There were a couple limitations with this approach, however. While folks generally love the integrated experience, but wanted additional/deeper network-specific features in the native People Hub experience (e.g., to like a photo). And for our international customers, the deeply OS-integrated approach meant that the Windows Phone engineering team was then the only group that extend the integration to additional key social networks around the world.

What can be extended?

To open up the Windows Phone social hubs (the People Hub and the Photos Hub), the team built out a social extension framework to enable Windows Phone to light up anyone’s social graph. imageOver time, this approach should not only make it easy for social networks to extend the hubs, but also to bring flexibility that enables social networks to light up specialized integrations to our users.
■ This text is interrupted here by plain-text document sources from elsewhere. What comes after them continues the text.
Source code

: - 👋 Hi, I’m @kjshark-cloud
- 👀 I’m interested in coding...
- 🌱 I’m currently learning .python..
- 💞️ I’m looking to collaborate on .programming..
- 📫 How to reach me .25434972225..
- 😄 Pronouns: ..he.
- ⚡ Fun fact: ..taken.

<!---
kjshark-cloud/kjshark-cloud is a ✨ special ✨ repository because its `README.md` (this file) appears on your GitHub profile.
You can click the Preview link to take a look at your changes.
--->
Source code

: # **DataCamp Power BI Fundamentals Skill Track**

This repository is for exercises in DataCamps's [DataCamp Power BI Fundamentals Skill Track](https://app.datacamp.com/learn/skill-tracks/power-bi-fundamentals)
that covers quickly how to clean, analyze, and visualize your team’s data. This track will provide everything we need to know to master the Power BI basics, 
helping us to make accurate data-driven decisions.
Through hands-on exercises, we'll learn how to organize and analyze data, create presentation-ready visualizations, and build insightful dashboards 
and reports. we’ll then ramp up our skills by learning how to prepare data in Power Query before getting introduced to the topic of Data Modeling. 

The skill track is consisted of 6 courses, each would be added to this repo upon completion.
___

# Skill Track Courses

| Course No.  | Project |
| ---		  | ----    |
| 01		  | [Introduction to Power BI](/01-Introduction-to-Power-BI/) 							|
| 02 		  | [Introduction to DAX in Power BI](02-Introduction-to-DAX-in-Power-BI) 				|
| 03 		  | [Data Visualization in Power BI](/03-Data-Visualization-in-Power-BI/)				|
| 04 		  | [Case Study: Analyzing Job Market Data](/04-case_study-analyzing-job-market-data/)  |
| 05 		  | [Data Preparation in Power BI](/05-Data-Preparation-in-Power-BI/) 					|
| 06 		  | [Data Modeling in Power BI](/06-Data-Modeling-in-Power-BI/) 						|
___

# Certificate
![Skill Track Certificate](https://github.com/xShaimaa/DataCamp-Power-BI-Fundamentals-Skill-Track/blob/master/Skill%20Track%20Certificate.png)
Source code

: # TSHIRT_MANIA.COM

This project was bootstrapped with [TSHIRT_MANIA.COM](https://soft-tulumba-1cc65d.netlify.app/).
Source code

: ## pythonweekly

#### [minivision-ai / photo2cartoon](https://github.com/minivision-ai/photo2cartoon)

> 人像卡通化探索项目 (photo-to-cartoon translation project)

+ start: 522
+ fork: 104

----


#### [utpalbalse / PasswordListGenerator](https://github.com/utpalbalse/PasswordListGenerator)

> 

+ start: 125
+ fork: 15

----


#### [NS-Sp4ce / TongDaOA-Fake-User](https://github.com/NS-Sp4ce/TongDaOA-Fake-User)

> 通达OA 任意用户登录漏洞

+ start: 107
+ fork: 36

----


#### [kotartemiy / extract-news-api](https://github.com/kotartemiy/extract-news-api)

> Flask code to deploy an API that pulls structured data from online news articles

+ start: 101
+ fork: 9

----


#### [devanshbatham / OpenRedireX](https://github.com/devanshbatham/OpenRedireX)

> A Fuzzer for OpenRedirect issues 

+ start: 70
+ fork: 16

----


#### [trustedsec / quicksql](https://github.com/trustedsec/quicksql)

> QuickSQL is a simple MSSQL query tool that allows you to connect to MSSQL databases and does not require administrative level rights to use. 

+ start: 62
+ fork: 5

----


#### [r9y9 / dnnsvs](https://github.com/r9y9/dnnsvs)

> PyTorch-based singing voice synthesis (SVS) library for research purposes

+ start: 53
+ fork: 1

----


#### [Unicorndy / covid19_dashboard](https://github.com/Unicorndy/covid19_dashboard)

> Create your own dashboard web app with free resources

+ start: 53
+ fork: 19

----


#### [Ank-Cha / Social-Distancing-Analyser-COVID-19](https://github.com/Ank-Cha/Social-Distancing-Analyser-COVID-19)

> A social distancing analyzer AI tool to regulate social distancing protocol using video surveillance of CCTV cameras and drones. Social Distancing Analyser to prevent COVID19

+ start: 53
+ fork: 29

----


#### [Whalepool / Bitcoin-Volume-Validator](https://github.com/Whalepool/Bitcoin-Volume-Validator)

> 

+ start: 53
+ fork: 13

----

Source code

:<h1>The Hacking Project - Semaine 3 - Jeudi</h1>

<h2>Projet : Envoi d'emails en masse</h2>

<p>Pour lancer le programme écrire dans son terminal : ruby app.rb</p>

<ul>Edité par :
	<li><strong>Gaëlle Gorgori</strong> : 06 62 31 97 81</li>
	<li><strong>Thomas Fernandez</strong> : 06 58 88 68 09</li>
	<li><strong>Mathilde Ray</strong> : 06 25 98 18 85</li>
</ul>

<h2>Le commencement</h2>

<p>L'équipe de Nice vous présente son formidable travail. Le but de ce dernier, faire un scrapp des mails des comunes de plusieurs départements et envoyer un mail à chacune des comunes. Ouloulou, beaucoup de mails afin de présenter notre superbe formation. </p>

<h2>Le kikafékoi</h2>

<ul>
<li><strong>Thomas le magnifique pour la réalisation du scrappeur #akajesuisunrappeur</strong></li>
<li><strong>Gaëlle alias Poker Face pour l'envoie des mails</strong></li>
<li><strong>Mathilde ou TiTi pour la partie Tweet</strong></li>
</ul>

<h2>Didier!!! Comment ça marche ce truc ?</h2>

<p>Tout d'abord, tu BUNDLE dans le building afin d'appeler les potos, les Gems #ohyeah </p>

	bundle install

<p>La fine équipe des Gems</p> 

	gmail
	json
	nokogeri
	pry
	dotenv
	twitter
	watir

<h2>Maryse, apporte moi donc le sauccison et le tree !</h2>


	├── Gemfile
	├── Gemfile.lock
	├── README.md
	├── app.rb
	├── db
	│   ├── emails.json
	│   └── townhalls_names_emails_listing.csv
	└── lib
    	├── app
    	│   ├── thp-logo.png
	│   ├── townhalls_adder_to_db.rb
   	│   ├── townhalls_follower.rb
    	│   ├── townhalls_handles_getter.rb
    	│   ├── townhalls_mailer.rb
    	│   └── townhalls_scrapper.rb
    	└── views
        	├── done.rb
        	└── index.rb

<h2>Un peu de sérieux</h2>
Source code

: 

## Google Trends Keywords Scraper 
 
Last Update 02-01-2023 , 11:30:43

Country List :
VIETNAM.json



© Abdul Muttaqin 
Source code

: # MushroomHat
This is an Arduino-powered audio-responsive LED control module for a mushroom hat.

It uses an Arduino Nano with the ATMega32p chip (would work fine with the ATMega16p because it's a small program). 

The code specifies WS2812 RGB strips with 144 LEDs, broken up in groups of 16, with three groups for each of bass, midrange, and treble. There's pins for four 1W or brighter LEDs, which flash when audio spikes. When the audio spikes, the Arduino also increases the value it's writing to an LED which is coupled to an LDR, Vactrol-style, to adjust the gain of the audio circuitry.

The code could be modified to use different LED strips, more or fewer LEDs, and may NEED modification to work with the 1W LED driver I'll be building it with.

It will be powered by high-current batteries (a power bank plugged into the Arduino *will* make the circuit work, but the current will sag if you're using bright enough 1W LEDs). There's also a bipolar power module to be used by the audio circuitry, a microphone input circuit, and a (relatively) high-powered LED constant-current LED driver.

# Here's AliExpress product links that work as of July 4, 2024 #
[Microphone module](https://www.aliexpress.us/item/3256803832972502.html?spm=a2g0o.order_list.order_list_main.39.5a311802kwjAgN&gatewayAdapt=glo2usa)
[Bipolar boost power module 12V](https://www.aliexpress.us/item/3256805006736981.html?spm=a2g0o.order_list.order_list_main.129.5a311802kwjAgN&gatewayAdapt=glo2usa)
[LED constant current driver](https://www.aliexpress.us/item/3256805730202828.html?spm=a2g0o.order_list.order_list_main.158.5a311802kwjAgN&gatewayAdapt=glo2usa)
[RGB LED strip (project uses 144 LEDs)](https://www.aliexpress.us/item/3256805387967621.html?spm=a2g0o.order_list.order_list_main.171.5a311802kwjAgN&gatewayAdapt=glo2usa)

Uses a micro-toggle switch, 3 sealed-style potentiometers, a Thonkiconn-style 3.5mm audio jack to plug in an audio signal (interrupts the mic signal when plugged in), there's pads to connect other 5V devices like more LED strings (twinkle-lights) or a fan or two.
With 8.1, there are three integration points that are opened up for app developers publishing into the Store:

  • Social broadcasting: Apps can extend the ‘Me’ card to enable the user to choice and launch an app to checks in or post a social update. As I understand it, the documentation on these is still in the works, but Jeff Wilcox publicly shared out the source code for his Social Extension for 4th & Mayor app.
  • Contact cards: Apps can still integrate with the contact cards to add and extend contacts in the phone’s address book. What is new in 8.1 is the ability to bind to the contact card using a ‘contact binding’ to place an app tile into the new ‘Connect’ pivot to contextually extend the contact. By implementing a contact binding, you provide the phone user with a way to display relevant information about that user (e.g., service username, user/gamer/karma score, relevant pictures, latest update) and provide a way to deep link into your app to immediately interact with that user.
  • Photo Hub: For services that host user photos online, you can also now integrate your app into the Photos Hub, surfacing your app as a tile on the album pivot, enabling your users to jump right into their pictures on your service. This means being able to launch off from one place, the Photos Hub, into each and every connected photo sharing service, without having to navigate in and out of each and every app, looking for that one family picture that you want to show someone.

wp_ss_20140701_0002With the new social extensions, there’s a lot that you, as an app developer, can do to enrich the social lives of your users by surfacing relevant service information in-context. And the result is win-win: for you, you get discovered and launched more often; for your user, the functionality and experience they want is always at their fingertips. Smile


And that’s not all…

Beyond these sweet new social extensions that you can use in your app, it’s worth calling out that you also have the Action Center, contextual awareness via Cortana, and all the yummy goodness of WNS and the new tile templates…with each of these topics totally worthy of a blog post unto itself.

As a developer, it’s really hard not to get excited about all of the new tools that Windows Phone 8.1 adds to an app developer’s toolkit. And as a social network user, it’s even harder to not get excited about all the innovative social experiences that developers can build using them…right there in that magical place called the People Hub.